Indexing and slicing on a ``MultiIndex`` is designed to be intuitive, and it helps if you think about the indices as added dimensions.

#### 3.1. Access single elements in multiply indexed ``Series`` by multiple terms 
________________________________

In [None]:
pop

In [None]:
pop['California', 2000]

#### 3.2. Partial indexing, or indexing just one of the levels in the index.
-------------------
* the result is another ``Series``, with the lower-level indices maintained:

In [None]:
pop['California']

In [None]:
pop['California'][2010]

* Partial slicing is available as well, as long as the ``MultiIndex`` is sorted :

In [None]:
pop.loc['California':'New York']

* With **sorted** indices, partial indexing can be performed on lower levels by passing an empty slice in the first index:

In [None]:
pop[:, 2000]

* Other types of indexing and selection work as well; for example, selection based on Boolean masks:

In [None]:
pop[pop > 22000000]

* Selection based on fancy indexing also works:

In [None]:
pop.loc[['California', 'Texas']]

In [None]:
pop.loc[['California', 'Texas']][1]

## 4. Multiply indexed ``DataFrames``
____________________________

A multiply indexed ``DataFrame`` behaves in a similar manner as ``Series``.

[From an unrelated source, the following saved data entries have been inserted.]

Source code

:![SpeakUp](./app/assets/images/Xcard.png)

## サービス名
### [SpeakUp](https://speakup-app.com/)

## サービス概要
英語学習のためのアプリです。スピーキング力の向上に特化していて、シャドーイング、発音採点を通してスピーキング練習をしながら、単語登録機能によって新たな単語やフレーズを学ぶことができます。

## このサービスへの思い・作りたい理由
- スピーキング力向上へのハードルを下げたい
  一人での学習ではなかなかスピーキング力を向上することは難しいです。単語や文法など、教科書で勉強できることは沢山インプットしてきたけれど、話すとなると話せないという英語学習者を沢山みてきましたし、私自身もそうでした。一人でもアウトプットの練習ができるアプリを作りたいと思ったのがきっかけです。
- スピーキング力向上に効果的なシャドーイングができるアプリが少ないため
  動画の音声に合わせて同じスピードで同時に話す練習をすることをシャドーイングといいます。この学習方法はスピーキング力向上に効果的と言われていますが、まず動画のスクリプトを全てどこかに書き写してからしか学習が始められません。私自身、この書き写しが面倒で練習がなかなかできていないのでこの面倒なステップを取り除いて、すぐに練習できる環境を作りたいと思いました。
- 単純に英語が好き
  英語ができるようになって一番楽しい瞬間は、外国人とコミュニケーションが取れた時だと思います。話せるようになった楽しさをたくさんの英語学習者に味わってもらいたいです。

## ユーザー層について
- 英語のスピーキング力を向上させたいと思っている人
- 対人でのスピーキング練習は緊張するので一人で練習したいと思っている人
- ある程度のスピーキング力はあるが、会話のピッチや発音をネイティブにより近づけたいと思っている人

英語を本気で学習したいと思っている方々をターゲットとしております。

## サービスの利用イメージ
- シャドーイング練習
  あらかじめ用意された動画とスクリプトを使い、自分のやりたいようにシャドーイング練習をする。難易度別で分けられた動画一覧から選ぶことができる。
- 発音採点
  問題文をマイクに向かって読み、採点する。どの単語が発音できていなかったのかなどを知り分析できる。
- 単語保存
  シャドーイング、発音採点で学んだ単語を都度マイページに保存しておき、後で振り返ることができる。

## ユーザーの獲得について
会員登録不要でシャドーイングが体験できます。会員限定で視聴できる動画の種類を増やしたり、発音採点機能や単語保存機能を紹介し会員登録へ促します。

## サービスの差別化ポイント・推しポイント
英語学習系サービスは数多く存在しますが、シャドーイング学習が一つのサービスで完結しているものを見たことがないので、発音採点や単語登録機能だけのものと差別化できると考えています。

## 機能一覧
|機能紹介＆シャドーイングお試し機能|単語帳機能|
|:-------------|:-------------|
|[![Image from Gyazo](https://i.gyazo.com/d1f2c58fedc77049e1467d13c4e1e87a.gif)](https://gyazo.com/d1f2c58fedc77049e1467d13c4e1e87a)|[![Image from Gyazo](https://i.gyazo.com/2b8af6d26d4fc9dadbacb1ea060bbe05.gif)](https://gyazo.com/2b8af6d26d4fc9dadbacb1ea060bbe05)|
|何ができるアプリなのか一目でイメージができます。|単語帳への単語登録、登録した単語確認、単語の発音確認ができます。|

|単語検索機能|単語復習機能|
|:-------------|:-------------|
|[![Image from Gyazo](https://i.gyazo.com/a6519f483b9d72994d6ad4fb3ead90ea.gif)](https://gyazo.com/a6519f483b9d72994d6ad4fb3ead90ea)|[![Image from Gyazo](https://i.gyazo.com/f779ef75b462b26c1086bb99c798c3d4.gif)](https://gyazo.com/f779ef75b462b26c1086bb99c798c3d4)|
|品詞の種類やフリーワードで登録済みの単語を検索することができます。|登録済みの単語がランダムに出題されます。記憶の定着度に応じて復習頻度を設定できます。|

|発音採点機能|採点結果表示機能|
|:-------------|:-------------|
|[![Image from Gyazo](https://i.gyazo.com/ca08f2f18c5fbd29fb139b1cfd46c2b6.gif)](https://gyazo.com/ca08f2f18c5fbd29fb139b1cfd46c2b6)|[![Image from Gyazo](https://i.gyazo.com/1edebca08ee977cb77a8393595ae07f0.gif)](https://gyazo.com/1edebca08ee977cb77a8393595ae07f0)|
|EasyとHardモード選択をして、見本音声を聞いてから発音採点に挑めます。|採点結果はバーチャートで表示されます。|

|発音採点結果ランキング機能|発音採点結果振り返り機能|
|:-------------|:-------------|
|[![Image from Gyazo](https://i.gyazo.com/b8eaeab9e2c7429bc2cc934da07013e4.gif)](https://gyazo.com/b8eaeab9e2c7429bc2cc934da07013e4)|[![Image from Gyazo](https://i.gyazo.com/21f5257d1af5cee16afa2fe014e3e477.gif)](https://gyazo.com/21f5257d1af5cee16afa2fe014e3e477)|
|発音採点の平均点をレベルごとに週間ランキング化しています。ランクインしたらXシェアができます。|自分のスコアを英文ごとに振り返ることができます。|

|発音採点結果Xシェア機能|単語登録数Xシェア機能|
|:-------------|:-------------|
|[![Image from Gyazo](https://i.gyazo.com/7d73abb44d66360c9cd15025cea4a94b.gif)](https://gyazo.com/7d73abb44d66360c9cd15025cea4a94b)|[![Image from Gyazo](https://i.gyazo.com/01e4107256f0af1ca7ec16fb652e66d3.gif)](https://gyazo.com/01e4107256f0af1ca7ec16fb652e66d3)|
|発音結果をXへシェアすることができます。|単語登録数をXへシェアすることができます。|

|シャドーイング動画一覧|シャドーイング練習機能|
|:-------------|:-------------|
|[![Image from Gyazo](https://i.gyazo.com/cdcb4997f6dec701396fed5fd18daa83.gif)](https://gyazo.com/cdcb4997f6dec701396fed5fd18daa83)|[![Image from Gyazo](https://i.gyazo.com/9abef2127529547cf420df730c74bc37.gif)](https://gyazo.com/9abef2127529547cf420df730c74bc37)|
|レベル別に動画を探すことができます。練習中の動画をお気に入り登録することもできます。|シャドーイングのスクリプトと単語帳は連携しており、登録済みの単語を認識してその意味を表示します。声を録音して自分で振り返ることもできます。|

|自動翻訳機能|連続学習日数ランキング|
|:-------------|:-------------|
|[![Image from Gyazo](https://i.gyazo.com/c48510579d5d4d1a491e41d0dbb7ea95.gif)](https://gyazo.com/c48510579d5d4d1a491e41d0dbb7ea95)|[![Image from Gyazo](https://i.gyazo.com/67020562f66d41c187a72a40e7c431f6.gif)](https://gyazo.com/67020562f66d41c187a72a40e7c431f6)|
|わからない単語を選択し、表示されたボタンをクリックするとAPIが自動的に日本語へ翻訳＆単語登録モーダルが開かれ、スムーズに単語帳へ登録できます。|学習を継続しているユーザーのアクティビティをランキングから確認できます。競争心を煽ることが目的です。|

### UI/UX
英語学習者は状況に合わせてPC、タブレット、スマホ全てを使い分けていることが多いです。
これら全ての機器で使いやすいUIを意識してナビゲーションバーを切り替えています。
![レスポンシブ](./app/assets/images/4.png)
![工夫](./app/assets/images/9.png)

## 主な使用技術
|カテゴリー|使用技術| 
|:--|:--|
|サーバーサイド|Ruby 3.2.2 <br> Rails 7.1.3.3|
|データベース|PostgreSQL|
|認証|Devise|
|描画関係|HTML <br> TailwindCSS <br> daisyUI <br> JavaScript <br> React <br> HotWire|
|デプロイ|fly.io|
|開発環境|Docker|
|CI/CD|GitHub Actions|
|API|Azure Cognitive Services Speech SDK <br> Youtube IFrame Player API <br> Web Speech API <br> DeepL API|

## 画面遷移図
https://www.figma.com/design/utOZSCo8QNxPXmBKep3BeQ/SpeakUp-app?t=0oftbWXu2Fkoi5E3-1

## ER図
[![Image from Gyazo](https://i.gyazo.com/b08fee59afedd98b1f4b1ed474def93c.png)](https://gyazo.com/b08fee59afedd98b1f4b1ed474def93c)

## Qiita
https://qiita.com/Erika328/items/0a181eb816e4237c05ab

#### 4.1. MultiIndex for columns
---------------------

* In a ``DataFrame``, the rows and columns are completely symmetric, and just as the rows can have multiple levels of indices, the columns can have multiple levels as well
* Because columns are primary in a ``DataFrame`` the syntax used for multiply indexed ``Series`` applies to the columns

In [None]:
# hierarchical indices and columns
index = pd.MultiIndex.from_product([[2013, 2014], [1, 2]],
                                   names=['year', 'visit'])
columns = pd.MultiIndex.from_product([['Bob', 'Guido', 'Sue'], ['HR', 'Temp']],
                                     names=['subject', 'type'])

In [None]:
# mock some data
data = np.round(np.random.randn(4, 6), 1)
data[:, ::2] *= 10
data += 37
data

In [None]:
# create the DataFrame
health_data = pd.DataFrame(data, index=index, columns=columns)
health_data

#### 4.2. Multi-indexing
----------------
* For both rows and columns can come in *very* handy
* Four-dimensional data, where the dimensions are:
   * the subject
   * the measurement type
   * the year
   * visit number

In [None]:
health_data[('Guido','HR')]

In [None]:
gt=health_data['Guido','Temp']
gt

In [None]:
health_data['Guido','Temp'][2013]

In [None]:
gt.unstack()

In [None]:
gt.unstack()[1]

In [None]:
gt.unstack()[1][2014]

In [None]:
gt[2013,1]

In [None]:
health_data.loc[:, [('Guido', 'HR'), ('Sue', 'HR')]]

In [None]:
health_data.loc[[(2013,2),(2014,2)], [('Guido', 'HR'), ('Sue', 'HR')]]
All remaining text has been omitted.